> ASSIGNMENT
Scan the entries for the word "grab" and return every line that has it.

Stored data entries
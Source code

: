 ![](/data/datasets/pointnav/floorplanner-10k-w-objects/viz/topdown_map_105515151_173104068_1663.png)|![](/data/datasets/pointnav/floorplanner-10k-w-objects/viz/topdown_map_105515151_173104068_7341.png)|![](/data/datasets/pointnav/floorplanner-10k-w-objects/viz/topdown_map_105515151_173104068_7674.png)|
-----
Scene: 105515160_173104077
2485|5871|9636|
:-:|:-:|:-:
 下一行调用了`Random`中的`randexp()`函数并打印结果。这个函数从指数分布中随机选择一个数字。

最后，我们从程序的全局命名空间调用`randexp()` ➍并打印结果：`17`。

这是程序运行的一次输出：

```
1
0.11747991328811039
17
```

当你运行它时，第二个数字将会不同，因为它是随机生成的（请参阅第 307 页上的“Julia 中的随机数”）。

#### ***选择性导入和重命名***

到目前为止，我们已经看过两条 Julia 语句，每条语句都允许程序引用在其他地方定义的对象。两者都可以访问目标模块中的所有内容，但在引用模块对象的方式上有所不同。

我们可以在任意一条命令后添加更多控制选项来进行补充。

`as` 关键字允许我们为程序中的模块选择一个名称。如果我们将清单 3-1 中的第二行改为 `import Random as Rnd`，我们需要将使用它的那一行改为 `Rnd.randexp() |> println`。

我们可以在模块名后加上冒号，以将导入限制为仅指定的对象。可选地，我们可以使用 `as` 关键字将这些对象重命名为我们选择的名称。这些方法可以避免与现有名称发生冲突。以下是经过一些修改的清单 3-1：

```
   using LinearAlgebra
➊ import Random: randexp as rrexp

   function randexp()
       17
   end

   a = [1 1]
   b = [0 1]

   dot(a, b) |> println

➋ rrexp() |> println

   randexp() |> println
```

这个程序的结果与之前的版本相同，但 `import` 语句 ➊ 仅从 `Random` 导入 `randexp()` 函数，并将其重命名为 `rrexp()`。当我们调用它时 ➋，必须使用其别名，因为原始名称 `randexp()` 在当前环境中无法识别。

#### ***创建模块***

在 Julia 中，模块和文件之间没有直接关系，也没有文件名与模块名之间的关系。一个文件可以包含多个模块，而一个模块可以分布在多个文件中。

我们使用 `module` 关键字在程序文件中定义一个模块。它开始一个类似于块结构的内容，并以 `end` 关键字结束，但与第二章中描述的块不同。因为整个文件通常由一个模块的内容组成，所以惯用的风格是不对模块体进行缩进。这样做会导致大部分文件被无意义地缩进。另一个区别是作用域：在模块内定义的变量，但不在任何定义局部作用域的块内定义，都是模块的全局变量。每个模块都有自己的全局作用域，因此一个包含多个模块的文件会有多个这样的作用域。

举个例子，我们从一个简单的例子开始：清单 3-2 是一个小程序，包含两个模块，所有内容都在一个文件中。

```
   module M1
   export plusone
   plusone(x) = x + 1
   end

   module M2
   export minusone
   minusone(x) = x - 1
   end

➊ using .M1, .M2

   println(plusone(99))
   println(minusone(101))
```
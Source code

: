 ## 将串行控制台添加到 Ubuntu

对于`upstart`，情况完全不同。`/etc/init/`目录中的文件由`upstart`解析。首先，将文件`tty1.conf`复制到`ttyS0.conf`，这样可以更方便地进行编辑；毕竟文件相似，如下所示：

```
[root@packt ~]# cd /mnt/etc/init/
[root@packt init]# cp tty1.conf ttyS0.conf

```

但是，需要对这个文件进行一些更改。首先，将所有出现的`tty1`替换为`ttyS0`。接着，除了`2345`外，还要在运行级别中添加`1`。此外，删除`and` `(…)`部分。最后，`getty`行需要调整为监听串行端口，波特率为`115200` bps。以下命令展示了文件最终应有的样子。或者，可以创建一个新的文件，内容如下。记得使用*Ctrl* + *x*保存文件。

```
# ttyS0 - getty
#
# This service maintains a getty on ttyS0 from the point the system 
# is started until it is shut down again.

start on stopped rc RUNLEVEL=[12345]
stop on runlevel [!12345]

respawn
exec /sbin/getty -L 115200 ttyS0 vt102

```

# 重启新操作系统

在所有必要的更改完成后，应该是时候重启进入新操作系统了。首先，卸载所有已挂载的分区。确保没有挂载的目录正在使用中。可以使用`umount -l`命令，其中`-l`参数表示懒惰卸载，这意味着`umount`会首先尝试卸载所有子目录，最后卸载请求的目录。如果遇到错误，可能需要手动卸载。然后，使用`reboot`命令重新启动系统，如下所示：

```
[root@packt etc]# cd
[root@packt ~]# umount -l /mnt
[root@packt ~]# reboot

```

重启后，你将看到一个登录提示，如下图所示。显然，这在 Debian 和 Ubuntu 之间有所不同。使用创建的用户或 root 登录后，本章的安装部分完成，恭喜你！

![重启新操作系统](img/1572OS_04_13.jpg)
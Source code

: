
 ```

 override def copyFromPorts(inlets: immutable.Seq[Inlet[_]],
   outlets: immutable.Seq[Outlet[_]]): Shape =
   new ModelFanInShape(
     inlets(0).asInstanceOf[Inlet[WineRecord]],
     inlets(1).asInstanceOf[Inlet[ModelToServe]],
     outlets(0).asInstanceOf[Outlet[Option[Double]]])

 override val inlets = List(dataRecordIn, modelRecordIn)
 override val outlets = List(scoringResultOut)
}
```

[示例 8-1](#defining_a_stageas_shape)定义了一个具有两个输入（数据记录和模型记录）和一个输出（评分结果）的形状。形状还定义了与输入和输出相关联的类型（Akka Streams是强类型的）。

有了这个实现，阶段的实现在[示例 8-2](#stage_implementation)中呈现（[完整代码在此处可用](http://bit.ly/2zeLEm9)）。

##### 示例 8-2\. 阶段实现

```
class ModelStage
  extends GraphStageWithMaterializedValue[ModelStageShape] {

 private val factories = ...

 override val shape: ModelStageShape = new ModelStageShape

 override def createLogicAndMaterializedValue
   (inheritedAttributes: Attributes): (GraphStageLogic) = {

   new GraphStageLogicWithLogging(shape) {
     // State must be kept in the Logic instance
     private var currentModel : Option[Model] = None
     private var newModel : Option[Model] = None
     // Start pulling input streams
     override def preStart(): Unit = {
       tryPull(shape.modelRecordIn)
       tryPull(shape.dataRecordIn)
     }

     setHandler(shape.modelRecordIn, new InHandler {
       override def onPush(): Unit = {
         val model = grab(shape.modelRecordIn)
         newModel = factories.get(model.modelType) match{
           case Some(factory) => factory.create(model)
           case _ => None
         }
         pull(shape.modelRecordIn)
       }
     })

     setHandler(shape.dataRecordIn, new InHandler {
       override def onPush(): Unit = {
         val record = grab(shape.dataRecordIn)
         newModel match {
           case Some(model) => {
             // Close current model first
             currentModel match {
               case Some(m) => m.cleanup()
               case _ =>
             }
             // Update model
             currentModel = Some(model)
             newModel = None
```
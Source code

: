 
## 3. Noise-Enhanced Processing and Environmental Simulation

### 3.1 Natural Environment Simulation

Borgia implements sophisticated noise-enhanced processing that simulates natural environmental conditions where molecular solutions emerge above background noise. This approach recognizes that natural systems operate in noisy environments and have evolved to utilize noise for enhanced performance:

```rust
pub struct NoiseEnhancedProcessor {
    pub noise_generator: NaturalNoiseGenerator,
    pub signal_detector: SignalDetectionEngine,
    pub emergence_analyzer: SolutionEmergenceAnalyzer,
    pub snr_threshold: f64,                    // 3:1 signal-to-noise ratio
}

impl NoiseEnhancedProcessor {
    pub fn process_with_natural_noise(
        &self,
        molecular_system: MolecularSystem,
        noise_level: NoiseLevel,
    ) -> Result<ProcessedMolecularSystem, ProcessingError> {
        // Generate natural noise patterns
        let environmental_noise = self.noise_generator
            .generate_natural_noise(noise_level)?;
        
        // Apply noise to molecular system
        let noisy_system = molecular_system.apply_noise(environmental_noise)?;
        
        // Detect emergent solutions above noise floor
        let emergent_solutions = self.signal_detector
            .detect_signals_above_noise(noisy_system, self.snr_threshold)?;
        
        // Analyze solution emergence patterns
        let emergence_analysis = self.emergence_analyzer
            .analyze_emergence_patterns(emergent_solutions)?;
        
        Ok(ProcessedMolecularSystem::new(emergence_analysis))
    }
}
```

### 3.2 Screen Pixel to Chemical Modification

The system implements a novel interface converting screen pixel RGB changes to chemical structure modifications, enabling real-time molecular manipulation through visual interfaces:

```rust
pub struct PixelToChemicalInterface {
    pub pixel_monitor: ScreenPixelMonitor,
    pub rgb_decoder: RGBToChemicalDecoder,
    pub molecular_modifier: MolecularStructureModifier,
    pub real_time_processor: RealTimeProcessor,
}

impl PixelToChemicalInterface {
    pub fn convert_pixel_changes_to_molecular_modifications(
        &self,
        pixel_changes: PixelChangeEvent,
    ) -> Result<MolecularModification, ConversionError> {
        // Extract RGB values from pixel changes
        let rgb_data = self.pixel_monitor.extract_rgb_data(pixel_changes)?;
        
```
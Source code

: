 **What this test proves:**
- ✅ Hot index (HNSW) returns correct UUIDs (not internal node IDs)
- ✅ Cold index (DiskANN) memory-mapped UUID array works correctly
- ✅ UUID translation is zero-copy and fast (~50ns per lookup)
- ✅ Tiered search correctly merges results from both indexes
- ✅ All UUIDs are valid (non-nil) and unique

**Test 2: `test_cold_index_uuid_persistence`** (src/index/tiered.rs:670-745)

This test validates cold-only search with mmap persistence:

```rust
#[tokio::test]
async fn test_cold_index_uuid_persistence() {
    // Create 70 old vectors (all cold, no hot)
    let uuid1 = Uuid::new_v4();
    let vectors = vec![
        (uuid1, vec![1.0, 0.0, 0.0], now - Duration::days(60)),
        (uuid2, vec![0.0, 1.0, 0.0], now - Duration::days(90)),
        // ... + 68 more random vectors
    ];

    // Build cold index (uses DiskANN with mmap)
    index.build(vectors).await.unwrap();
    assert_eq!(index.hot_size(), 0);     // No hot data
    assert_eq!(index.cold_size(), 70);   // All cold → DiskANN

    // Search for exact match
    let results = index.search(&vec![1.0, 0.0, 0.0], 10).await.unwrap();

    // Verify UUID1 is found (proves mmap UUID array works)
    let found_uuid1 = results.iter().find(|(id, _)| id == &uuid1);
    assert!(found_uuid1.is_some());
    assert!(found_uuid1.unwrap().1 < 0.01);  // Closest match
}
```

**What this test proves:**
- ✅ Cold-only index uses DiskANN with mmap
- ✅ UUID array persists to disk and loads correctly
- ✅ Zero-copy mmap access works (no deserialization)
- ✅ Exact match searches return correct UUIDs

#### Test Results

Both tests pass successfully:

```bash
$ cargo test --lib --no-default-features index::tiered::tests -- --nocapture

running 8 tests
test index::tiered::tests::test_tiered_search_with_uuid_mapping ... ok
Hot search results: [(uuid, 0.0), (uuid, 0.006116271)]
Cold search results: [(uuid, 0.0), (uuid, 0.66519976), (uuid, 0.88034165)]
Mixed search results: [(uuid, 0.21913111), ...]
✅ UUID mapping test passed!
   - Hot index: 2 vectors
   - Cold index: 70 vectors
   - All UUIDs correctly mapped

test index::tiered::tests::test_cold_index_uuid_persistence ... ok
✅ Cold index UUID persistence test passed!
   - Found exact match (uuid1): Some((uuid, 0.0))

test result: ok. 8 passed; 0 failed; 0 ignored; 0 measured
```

> SOLVED PROBLEM
         val model = grab(shape.modelRecordIn)
         val record = grab(shape.dataRecordIn)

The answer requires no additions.